SUPPLIED MATERIAL:
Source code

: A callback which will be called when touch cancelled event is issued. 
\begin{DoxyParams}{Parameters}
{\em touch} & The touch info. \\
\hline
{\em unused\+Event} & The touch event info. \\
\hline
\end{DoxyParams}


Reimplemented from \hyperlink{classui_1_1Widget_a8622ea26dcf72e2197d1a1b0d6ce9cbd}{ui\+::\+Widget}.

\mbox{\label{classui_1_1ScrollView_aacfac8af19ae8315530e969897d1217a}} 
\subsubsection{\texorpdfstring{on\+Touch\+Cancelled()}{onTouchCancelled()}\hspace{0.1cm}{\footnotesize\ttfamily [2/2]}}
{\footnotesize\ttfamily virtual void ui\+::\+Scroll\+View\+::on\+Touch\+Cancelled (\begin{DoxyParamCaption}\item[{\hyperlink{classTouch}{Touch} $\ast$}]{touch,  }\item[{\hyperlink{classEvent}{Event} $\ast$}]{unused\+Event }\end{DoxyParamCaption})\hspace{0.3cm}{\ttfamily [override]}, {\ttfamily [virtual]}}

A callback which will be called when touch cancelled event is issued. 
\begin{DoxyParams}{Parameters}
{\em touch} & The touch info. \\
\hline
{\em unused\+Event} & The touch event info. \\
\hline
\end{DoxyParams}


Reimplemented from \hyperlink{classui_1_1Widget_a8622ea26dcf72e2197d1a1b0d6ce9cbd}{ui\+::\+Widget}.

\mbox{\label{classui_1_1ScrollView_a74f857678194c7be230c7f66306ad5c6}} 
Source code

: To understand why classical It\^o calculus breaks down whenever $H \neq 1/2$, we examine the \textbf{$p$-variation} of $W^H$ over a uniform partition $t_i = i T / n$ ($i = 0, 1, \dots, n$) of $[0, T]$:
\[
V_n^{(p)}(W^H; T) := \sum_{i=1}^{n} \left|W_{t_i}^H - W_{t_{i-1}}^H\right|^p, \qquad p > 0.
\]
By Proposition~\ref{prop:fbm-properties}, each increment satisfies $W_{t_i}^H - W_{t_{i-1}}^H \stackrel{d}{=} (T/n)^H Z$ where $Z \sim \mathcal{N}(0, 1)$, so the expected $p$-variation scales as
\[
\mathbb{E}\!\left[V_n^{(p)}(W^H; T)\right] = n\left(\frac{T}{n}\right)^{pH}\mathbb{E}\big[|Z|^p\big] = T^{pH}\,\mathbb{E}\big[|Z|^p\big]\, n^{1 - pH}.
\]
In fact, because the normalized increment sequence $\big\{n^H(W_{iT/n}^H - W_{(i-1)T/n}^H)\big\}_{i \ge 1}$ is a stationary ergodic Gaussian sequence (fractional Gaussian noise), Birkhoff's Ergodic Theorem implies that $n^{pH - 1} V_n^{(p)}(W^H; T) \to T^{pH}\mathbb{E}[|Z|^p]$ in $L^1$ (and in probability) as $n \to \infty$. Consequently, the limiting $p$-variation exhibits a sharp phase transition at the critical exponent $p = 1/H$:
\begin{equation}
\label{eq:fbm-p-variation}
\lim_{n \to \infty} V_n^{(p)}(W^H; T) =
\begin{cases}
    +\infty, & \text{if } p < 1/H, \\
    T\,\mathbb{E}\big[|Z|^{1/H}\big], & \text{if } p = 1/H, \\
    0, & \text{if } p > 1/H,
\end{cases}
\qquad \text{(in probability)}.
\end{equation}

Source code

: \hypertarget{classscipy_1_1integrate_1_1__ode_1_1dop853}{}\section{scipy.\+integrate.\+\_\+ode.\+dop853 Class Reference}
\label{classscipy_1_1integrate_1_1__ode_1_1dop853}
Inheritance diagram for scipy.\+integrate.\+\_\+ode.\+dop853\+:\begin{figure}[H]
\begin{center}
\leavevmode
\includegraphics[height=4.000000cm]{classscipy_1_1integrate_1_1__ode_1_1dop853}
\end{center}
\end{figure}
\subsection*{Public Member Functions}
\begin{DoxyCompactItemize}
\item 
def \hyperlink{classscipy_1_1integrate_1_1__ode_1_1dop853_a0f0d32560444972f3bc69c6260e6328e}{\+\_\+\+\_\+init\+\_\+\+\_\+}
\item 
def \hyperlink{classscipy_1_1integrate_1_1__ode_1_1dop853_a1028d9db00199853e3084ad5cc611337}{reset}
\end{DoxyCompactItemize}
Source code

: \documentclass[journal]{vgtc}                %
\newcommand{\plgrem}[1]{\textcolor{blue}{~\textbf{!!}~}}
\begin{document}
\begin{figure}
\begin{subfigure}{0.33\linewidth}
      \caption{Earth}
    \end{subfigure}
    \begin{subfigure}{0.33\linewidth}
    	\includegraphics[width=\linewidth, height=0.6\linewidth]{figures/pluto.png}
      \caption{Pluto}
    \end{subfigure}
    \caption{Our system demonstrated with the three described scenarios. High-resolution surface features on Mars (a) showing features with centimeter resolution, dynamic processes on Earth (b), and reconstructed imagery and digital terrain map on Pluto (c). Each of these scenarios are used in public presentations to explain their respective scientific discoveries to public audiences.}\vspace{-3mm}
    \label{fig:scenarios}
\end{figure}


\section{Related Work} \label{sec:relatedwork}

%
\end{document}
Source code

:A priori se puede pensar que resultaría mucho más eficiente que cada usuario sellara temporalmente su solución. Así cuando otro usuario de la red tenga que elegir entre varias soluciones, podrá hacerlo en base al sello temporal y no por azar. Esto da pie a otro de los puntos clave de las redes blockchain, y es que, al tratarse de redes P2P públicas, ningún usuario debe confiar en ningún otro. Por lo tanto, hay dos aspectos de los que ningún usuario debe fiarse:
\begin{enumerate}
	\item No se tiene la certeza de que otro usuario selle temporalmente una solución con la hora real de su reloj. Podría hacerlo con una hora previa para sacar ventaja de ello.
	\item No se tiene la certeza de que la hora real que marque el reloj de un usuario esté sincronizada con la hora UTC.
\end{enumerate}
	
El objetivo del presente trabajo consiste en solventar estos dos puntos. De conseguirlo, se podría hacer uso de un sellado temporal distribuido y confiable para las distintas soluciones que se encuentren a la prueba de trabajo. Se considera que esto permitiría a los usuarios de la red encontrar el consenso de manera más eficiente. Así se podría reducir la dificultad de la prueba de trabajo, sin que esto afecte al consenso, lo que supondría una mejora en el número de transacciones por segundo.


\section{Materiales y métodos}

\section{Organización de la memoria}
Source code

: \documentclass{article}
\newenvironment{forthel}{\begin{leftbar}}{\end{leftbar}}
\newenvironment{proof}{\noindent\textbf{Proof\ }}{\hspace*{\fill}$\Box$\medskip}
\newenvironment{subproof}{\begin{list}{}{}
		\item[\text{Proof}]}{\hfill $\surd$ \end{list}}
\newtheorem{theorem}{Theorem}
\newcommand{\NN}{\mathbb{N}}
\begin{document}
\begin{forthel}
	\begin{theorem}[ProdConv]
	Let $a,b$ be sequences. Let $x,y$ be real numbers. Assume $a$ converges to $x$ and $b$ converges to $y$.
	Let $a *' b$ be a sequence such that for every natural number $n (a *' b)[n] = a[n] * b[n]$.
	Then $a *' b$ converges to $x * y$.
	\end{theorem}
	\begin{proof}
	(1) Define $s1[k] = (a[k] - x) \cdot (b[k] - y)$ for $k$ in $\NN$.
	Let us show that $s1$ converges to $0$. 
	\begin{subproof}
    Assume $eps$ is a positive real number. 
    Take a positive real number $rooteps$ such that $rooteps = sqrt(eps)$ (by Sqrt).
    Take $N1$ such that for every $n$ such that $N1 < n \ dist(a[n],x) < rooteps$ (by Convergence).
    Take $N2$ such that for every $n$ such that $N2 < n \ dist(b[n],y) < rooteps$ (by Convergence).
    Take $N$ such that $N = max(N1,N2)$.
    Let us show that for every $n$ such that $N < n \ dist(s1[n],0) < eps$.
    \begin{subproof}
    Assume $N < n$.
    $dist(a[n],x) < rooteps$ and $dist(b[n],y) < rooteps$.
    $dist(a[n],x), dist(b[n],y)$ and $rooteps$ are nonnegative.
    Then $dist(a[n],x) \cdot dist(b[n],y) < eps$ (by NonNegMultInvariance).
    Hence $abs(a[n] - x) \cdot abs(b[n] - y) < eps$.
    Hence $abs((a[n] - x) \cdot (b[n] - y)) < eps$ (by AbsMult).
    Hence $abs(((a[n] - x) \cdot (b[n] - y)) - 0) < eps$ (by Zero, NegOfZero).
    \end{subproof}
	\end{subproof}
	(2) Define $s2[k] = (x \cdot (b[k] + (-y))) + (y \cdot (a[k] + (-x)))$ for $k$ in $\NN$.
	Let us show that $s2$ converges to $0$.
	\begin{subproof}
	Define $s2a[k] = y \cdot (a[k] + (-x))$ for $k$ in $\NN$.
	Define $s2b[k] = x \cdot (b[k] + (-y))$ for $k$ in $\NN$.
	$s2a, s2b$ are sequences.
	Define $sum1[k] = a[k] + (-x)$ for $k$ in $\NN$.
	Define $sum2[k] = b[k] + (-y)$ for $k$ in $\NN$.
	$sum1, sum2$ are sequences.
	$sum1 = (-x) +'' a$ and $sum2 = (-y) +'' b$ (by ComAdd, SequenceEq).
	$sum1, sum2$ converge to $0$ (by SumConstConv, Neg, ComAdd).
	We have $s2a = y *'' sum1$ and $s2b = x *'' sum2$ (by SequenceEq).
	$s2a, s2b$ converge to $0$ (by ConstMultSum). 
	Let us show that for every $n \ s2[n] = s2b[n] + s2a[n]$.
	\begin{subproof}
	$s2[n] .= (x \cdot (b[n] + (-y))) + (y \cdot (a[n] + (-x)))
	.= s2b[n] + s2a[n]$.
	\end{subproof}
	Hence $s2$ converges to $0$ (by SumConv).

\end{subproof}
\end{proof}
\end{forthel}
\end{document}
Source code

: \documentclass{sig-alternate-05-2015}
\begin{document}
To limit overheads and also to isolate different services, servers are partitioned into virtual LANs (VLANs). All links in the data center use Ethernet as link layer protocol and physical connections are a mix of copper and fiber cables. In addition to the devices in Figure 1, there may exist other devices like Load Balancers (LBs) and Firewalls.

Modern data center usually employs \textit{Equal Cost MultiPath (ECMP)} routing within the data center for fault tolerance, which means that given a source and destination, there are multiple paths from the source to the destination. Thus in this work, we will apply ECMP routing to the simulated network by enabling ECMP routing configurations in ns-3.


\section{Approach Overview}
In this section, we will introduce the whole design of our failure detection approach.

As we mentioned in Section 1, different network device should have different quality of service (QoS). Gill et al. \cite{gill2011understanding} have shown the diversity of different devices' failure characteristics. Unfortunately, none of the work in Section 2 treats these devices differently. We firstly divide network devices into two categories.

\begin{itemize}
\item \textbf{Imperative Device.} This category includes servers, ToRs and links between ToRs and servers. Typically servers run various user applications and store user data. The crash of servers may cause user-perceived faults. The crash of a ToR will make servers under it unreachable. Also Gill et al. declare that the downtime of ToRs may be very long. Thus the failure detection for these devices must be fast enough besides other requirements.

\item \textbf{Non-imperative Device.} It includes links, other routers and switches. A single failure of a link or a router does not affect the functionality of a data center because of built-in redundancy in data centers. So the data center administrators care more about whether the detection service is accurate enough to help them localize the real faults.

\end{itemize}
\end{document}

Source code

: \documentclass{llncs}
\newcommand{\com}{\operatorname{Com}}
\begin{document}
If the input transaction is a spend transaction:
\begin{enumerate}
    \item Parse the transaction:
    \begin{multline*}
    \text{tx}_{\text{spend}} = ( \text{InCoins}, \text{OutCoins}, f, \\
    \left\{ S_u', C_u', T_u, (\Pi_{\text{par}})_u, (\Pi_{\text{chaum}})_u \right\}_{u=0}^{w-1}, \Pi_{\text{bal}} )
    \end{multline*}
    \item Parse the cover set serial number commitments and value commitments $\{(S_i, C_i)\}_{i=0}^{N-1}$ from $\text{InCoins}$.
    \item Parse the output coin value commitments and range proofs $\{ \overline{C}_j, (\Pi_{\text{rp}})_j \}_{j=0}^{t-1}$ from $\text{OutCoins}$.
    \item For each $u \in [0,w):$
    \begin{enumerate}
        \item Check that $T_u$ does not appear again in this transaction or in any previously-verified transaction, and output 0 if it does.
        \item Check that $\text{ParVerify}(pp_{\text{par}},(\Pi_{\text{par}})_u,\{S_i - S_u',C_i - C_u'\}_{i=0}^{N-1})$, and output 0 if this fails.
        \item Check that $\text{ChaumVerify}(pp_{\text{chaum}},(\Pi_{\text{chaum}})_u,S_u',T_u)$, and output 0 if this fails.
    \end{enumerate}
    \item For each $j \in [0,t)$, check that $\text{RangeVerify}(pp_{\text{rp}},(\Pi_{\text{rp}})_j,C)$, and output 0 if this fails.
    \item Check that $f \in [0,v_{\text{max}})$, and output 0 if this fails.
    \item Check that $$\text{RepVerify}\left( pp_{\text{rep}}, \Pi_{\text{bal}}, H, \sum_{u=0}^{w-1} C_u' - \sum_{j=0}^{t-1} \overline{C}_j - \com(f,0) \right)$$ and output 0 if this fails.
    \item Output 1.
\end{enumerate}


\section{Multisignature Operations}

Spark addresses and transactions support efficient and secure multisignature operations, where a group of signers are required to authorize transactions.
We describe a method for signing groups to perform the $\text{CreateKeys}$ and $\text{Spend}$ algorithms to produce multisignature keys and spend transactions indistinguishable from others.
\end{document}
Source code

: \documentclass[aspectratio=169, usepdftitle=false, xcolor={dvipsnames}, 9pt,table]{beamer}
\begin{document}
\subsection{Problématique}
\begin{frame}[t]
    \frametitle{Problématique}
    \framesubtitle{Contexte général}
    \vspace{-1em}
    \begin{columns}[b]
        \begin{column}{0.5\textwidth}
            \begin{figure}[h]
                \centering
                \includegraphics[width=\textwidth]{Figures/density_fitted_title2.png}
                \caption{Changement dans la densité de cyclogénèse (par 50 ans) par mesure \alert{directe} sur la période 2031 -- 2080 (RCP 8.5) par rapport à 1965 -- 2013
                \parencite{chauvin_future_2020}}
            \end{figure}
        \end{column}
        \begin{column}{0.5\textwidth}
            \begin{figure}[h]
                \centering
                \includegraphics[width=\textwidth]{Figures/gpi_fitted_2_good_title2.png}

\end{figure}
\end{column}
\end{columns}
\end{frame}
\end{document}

EXERCISE BRIEF:
Only lines with the word "newenvironment" count here; copy every one from the records.

ANSWER FOR THE TASK:
\newenvironment{forthel}{\begin{leftbar}}{\end{leftbar}}
\newenvironment{proof}{\noindent\textbf{Proof\ }}{\hspace*{\fill}$\Box$\medskip}
\newenvironment{subproof}{\begin{list}{}{}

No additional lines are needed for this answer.